Podcasts are becoming viable contenders for the much-coveted local online advertising dollar. A new survey suggests that consumer attitudes towards advertising around pod casts is favorable. Then there is the business case - unlike radio advertising, which is aimed at passive listeners, podcasts can assure advertisers that their listeners are not only receptive to their programs but have actively sought them out.
From Radio to the Internet
That is the case that Mike O’Meara made to sponsors for his show in the Washington, DC area. O’Meara was a staple of the local airwaves for more than 25 years until he found himself out of a job due to a change in the programming format, writes the WashingtonPost. He, along with colleague Oscar Zeballos, decided to move their program to an hour-long podcast every day from Monday to Friday less than a year ago.
According to O'Meara, local sponsors have already paid off the show's start-up costs. For broadcasters seeking advertiser dollars, it's a new sort of pitch, Zeballos tells the Washington Post.

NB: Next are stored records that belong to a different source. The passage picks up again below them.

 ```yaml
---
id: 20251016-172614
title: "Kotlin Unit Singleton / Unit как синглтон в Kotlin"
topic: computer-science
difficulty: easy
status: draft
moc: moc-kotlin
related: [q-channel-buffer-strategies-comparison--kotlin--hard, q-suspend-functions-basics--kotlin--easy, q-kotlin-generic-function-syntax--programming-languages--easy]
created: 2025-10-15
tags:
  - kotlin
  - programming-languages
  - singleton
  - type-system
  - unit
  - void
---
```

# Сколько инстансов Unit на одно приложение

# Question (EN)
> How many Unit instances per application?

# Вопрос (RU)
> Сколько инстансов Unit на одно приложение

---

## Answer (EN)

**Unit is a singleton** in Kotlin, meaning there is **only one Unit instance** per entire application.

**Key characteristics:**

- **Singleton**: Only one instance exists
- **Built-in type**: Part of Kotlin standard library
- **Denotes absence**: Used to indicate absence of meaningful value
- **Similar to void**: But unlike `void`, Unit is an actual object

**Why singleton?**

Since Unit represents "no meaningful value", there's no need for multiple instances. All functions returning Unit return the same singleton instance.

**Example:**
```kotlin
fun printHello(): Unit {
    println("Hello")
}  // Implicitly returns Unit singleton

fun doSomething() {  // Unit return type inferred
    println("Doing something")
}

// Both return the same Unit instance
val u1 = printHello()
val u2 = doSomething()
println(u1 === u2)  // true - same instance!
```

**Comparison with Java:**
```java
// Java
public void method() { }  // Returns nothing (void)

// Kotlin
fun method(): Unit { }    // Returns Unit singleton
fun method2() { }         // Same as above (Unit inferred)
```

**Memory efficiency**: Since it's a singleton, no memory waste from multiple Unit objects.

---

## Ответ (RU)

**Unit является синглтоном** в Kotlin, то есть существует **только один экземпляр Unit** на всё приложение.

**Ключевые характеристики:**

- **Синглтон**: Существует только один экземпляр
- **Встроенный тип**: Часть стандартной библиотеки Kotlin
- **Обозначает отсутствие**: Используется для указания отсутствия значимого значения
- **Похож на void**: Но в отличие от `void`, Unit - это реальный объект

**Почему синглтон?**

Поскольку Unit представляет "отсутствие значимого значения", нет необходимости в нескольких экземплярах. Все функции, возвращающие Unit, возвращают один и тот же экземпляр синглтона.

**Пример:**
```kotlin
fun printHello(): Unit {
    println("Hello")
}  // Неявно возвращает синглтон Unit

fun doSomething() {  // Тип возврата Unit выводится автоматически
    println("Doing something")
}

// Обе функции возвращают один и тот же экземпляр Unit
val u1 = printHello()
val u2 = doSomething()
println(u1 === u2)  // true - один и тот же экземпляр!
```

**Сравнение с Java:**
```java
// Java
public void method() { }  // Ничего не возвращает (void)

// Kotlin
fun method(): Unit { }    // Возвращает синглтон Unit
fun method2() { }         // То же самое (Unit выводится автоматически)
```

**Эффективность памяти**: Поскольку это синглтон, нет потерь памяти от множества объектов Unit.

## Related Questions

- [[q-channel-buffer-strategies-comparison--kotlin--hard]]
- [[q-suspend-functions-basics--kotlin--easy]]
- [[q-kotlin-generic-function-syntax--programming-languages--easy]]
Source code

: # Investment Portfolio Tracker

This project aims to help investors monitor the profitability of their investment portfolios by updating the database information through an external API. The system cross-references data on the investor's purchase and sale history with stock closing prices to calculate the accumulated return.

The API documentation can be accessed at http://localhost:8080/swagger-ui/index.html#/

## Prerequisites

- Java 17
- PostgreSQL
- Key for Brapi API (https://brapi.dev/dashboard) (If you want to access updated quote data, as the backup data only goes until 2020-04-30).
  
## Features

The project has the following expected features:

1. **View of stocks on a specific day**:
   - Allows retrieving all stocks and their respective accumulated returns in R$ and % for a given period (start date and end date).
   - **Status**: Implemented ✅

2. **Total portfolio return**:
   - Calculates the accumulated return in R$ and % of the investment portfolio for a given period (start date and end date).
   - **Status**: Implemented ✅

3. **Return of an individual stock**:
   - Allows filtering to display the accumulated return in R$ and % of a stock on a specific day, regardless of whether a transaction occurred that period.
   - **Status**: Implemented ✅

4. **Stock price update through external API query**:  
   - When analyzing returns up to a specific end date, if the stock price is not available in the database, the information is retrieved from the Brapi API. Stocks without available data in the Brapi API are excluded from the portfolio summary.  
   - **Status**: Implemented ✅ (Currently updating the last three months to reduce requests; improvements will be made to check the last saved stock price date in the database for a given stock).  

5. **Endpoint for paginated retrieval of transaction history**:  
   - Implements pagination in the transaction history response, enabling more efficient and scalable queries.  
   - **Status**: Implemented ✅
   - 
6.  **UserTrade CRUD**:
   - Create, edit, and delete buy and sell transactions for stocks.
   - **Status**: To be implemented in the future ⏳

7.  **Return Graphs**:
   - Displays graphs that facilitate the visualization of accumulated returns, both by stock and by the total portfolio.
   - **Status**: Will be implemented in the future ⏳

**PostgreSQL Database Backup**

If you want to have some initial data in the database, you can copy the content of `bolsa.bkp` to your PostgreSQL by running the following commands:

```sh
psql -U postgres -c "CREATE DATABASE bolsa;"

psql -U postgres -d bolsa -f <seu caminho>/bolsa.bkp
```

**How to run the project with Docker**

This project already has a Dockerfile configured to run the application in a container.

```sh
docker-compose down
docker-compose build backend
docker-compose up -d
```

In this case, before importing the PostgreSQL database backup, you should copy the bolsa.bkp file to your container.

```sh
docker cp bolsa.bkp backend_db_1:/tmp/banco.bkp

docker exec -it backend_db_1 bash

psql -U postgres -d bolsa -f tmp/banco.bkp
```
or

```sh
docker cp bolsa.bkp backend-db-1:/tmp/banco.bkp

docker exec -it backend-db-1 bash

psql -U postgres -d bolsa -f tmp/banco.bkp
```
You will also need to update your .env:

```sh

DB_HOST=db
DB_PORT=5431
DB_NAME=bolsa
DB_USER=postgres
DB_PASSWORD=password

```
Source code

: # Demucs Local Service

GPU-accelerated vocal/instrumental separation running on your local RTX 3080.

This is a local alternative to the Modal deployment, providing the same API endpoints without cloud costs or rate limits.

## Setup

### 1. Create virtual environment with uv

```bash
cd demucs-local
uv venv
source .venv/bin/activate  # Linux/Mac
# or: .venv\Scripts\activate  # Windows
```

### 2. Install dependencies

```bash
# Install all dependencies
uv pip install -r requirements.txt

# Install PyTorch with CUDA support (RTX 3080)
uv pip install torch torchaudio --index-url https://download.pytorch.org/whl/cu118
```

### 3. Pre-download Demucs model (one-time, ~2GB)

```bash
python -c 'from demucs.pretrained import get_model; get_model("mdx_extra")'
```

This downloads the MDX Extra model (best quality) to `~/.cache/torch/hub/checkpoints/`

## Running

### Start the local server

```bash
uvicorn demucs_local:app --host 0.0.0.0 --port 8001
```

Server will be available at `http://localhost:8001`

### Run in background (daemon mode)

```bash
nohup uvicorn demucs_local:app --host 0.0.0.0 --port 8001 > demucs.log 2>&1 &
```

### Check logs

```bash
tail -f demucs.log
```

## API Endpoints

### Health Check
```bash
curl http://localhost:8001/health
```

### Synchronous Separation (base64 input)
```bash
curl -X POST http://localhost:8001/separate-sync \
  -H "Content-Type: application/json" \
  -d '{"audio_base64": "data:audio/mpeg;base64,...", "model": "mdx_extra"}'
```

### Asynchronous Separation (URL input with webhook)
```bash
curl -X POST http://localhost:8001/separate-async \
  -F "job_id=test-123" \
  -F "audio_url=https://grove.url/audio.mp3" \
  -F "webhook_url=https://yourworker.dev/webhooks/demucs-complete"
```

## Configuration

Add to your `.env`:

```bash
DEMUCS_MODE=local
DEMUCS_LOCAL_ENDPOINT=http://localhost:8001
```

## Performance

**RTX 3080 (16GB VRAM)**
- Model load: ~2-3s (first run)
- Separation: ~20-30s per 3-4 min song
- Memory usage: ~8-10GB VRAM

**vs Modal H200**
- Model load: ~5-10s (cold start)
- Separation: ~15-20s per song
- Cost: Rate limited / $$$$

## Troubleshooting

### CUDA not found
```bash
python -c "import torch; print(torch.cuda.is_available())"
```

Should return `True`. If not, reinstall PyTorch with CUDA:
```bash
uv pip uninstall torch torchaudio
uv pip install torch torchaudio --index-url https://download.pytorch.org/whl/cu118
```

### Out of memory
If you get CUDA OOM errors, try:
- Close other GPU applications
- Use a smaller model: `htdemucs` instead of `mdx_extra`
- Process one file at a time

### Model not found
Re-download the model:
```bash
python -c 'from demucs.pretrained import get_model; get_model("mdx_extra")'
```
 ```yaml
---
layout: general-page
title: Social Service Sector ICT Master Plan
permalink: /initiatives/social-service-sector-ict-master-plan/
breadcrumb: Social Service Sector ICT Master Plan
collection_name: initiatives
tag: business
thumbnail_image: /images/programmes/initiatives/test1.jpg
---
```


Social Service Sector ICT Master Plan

Not all radio listeners are engaged with the programming. “Maybe you're stuck in a car, for example, and can't find anything better to listen to. For such folks, the radio is the audio equivalent of wallpaper. “Podcast listeners, on the other hand, have gone out of their way to find and download your content. Give those folks a marketing message, and they are far more likely to pay attention.”
Bolstering the business case for pod cast advertising is new research conducted by Edison Research on behalf of the Association for Downloadable Media, which finds consumer attitudes about pod cast advertising and sponsorships to be favorable. It found that nearly 80% of these podcast consumers agreed that "when price and quality is equal," they "prefer to buy products from companies that advertise on or sponsor" the podcasts they regularly enjoy.
Also, 37% of these respondents expressed some positive sentiment about advertising in the podcasts they regularly listen to or watch, compared to only 6% positive sentiment expressed for the advertising approaches of television or commercial radio.
The study’s findings were interesting - despite the fact that the study was sponsored by an industry association, writes New TeeVee. “Not surprisingly, about 90% of podcast users said they preferred free, ad-supported downloadable media to paying for podcast subscriptions. But the effect of ads in those podcasts was surprising. About 78 of respondents said - and 21 percent strongly agreed - that their opinion of a company was more positive when they heard it mentioned in one of the podcasts that they regularly enjoyed.”
Advertisers were even better off when those messages were read by the host of the program that they were listening to, New TeeVee said. “When the advertiser’s message came direct from the program’s host, 72% of respondents said that they were receptive to it, with about 20% indicating that those messages were “generally interesting and useful.” When not read by the program’s host, 72% were still receptive to the sponsor’s message, but only about 5% found they were interested in the advertisement.